Provided material:
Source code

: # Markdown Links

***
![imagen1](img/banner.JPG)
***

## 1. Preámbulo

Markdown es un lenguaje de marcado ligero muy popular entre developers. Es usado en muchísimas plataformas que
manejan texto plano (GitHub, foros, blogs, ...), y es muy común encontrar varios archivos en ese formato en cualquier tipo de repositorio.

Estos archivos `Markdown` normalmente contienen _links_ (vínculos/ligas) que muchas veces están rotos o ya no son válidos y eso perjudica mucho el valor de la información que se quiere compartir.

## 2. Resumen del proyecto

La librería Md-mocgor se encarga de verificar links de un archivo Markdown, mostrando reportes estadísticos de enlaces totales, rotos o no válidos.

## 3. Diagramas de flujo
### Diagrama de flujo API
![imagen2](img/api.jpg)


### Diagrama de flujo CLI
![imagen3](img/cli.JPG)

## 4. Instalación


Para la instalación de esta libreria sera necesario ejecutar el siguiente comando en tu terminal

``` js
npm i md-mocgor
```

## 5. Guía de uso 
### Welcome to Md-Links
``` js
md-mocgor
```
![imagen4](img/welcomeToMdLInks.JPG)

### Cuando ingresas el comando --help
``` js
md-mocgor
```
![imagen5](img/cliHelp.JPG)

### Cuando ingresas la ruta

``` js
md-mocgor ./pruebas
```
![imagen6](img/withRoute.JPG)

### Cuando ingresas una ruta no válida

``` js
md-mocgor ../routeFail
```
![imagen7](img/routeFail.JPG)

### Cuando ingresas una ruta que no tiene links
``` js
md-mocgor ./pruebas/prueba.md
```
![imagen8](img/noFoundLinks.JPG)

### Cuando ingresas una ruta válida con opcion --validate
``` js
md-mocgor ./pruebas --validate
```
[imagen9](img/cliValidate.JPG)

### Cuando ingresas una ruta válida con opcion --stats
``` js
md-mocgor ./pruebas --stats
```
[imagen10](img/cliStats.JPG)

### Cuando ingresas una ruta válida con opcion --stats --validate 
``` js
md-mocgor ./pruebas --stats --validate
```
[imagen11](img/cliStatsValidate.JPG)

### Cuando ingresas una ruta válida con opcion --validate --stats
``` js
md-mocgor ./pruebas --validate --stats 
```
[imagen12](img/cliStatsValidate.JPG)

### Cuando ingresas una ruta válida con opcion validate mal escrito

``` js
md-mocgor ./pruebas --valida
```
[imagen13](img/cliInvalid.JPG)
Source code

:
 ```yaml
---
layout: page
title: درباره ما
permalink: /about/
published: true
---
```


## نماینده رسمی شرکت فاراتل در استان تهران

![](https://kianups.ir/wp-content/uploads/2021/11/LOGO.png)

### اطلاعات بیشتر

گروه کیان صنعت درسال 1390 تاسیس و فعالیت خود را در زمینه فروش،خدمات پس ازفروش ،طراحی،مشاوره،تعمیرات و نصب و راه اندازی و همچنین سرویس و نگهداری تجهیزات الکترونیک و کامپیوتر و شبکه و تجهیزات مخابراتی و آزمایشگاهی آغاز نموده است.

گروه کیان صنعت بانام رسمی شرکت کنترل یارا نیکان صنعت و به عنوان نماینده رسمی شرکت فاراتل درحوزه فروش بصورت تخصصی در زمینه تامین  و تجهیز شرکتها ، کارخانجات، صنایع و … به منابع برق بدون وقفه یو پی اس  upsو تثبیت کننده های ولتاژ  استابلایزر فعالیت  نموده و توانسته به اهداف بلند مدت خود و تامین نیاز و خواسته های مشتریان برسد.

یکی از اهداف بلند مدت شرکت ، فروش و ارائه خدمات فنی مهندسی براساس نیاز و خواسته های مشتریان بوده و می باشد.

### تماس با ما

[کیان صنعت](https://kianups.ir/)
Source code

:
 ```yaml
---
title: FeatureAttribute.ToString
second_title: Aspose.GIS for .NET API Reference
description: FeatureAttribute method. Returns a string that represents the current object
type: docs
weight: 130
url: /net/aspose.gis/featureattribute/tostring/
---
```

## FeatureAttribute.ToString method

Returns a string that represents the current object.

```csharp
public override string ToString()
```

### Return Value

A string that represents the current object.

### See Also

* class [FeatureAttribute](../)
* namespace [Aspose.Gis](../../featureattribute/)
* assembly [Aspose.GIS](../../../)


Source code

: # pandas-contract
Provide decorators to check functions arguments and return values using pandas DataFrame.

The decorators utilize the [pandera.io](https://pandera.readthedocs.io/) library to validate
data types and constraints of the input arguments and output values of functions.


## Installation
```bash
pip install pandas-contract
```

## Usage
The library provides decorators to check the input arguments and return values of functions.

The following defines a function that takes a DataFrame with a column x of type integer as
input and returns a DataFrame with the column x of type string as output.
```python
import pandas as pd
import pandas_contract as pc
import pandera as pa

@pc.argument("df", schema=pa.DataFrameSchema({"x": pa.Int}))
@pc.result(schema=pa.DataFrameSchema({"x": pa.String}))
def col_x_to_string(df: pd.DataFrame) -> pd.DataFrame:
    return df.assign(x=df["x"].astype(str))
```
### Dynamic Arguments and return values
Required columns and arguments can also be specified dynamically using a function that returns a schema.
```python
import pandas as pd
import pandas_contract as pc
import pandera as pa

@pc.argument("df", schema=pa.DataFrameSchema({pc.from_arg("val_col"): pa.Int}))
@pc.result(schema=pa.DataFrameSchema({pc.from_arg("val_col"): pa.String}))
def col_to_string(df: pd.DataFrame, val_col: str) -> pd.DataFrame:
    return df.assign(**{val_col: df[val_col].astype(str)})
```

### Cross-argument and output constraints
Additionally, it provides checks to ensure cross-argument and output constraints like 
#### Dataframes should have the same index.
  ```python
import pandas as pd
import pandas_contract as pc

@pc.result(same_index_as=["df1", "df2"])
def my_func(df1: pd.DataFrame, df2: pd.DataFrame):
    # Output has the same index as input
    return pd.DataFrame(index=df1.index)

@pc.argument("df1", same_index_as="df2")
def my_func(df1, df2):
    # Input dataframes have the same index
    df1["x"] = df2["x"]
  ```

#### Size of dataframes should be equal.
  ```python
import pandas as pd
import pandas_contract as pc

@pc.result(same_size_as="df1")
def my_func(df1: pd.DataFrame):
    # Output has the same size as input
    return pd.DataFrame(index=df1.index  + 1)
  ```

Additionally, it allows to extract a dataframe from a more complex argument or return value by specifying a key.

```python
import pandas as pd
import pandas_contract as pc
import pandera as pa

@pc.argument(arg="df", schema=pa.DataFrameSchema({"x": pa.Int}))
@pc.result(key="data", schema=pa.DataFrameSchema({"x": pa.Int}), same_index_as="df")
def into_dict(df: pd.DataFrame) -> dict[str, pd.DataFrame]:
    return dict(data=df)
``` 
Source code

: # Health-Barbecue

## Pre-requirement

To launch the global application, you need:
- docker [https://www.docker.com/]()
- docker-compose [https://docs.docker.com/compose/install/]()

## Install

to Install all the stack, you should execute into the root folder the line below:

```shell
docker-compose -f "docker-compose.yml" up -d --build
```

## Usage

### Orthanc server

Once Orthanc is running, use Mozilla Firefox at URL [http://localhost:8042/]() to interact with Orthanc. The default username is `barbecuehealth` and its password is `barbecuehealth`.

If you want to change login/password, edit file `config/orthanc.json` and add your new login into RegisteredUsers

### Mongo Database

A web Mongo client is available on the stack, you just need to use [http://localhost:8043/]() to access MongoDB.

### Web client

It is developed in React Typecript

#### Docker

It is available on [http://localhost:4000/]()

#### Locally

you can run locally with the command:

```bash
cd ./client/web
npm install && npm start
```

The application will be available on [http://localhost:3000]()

==

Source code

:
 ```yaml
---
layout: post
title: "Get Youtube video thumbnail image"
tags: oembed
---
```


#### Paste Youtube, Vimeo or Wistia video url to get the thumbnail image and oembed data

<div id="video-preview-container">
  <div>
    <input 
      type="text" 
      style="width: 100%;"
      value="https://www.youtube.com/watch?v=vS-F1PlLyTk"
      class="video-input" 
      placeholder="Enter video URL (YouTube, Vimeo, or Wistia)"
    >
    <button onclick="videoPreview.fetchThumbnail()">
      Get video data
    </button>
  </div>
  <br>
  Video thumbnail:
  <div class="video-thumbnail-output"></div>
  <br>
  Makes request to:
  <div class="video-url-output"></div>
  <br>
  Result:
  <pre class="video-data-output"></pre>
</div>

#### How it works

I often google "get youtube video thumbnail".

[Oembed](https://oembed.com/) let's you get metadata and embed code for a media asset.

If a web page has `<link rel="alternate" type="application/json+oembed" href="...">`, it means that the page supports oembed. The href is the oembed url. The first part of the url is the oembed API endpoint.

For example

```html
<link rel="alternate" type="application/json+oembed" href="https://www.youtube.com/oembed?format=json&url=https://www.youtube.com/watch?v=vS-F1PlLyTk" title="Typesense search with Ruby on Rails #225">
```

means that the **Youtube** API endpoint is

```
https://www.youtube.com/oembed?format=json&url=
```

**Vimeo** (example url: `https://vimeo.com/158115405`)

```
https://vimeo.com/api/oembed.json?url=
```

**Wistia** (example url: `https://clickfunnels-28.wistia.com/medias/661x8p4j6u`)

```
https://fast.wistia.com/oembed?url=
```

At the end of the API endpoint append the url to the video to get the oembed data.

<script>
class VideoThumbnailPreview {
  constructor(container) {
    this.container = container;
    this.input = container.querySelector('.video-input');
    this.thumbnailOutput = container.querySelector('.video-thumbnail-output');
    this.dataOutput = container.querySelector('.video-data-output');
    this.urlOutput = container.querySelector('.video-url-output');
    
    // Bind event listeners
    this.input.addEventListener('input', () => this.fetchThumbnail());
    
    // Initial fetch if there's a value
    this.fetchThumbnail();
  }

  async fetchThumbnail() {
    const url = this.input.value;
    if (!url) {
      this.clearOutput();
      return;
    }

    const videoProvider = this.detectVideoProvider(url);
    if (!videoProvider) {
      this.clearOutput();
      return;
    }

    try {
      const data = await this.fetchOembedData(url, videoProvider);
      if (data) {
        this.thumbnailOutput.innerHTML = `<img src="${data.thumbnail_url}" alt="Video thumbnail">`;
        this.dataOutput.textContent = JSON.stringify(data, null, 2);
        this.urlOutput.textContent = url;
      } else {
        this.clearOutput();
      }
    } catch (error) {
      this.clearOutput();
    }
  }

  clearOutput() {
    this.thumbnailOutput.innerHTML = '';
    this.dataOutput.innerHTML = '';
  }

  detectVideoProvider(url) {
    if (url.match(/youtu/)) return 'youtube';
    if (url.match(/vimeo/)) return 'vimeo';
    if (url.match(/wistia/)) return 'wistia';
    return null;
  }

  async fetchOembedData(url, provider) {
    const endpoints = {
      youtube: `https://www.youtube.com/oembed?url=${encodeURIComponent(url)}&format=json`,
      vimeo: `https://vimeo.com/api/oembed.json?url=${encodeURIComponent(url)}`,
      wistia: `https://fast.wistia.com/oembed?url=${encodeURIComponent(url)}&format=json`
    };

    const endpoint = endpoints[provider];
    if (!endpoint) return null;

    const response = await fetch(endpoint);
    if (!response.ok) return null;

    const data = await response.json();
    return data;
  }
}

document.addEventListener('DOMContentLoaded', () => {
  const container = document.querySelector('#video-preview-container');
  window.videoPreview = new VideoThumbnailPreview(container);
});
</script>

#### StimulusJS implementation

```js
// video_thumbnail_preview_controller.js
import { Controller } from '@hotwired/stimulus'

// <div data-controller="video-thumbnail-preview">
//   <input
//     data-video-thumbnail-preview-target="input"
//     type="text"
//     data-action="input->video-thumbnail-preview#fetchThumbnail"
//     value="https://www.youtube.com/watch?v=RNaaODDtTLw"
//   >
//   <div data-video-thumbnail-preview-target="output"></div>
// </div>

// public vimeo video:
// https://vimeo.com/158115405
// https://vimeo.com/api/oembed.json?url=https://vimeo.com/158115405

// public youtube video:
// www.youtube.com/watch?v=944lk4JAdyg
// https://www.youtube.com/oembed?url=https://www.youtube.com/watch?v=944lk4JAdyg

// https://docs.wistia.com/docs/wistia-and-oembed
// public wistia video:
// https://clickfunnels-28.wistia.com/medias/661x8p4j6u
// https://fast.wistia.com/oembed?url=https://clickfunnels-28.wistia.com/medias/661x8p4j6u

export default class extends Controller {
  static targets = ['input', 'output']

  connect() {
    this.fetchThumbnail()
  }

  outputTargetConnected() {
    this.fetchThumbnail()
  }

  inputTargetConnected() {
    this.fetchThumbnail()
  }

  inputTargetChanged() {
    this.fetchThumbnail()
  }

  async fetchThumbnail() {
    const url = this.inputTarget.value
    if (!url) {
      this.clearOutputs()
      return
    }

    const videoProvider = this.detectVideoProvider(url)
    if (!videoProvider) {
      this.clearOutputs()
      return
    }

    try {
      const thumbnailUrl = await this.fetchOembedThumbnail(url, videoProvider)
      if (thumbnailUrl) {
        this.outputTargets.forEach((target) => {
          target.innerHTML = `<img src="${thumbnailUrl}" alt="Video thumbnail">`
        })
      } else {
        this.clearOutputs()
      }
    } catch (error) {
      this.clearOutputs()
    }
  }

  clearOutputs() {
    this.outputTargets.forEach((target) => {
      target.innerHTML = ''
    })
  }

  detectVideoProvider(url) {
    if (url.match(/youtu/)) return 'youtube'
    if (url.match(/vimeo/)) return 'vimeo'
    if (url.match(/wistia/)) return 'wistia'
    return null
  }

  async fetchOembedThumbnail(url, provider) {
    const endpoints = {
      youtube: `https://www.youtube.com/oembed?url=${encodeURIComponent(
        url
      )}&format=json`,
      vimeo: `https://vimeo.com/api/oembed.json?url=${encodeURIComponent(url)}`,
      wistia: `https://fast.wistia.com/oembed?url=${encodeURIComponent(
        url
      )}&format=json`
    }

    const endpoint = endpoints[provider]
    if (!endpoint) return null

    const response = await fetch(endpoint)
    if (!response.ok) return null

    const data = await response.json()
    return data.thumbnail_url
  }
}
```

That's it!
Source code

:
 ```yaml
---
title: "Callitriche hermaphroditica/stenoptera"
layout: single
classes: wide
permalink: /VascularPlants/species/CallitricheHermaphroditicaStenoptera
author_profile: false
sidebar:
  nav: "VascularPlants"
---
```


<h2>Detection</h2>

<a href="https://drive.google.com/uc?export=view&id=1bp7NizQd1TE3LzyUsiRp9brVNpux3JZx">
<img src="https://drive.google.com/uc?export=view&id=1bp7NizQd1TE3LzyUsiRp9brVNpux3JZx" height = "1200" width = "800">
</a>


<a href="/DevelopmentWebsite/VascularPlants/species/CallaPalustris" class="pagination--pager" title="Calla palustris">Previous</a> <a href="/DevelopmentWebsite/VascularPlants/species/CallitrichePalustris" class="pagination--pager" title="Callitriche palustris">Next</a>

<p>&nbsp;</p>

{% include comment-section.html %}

* * *

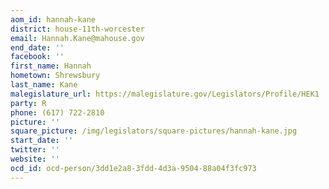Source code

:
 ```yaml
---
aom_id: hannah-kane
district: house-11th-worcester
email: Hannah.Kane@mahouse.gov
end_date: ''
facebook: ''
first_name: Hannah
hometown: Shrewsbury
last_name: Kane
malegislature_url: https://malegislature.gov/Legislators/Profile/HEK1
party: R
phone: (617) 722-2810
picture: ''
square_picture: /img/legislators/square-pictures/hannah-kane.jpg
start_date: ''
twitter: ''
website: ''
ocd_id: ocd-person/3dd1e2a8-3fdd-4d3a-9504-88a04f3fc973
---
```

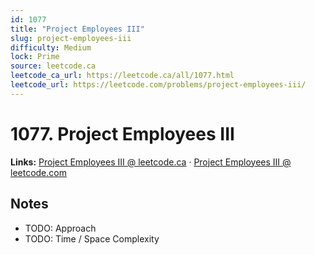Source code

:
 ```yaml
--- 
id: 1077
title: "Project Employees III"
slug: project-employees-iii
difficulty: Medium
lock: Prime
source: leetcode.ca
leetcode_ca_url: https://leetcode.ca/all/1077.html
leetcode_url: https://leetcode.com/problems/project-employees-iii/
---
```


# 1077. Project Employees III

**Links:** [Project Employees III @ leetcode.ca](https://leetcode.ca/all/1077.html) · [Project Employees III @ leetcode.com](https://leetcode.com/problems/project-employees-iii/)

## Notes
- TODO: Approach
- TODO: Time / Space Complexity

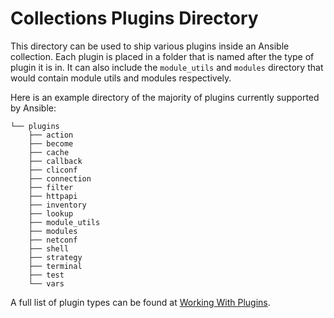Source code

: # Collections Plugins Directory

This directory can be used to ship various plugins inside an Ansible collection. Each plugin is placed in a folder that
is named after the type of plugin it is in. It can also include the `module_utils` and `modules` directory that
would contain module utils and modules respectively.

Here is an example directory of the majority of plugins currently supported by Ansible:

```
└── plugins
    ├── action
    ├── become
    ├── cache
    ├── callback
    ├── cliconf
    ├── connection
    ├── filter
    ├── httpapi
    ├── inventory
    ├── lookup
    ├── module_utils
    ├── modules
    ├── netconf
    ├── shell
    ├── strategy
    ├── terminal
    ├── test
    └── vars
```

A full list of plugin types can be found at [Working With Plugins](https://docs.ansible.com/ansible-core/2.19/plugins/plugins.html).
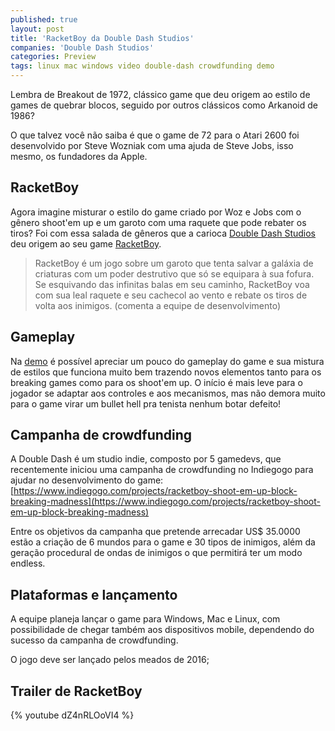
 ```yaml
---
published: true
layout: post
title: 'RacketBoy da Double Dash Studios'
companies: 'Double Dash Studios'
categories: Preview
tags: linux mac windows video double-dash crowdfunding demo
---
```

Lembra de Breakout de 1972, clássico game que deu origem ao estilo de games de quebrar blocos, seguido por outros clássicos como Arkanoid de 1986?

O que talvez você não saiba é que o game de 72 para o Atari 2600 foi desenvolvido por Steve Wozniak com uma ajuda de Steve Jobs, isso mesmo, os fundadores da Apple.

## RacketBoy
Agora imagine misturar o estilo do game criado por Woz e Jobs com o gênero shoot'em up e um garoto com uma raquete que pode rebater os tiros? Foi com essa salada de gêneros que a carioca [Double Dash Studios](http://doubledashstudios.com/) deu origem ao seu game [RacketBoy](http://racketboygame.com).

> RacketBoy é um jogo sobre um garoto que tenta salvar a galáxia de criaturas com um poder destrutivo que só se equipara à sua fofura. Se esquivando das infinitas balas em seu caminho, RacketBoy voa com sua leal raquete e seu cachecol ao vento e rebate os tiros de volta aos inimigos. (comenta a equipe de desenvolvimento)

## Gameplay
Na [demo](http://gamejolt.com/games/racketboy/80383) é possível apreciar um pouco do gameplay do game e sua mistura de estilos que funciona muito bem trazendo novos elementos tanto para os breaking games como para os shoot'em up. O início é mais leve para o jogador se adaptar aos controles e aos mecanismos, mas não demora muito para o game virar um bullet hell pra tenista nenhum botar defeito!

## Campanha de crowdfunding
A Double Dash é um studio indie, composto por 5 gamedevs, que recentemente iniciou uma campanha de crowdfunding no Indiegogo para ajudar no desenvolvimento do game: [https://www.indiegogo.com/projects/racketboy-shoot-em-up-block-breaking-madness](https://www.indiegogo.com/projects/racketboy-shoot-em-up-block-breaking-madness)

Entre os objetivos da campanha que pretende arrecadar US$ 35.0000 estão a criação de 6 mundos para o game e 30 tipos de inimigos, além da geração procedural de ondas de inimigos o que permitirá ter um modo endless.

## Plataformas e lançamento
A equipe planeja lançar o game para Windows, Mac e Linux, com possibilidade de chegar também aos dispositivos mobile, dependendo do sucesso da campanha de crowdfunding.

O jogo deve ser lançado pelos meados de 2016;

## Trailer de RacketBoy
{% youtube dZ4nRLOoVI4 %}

Exercise instructions: Using the listing above, list every line in which the string "terminal" occurs.

Response to this exercise:
Para la instalación de esta libreria sera necesario ejecutar el siguiente comando en tu terminal
    ├── terminal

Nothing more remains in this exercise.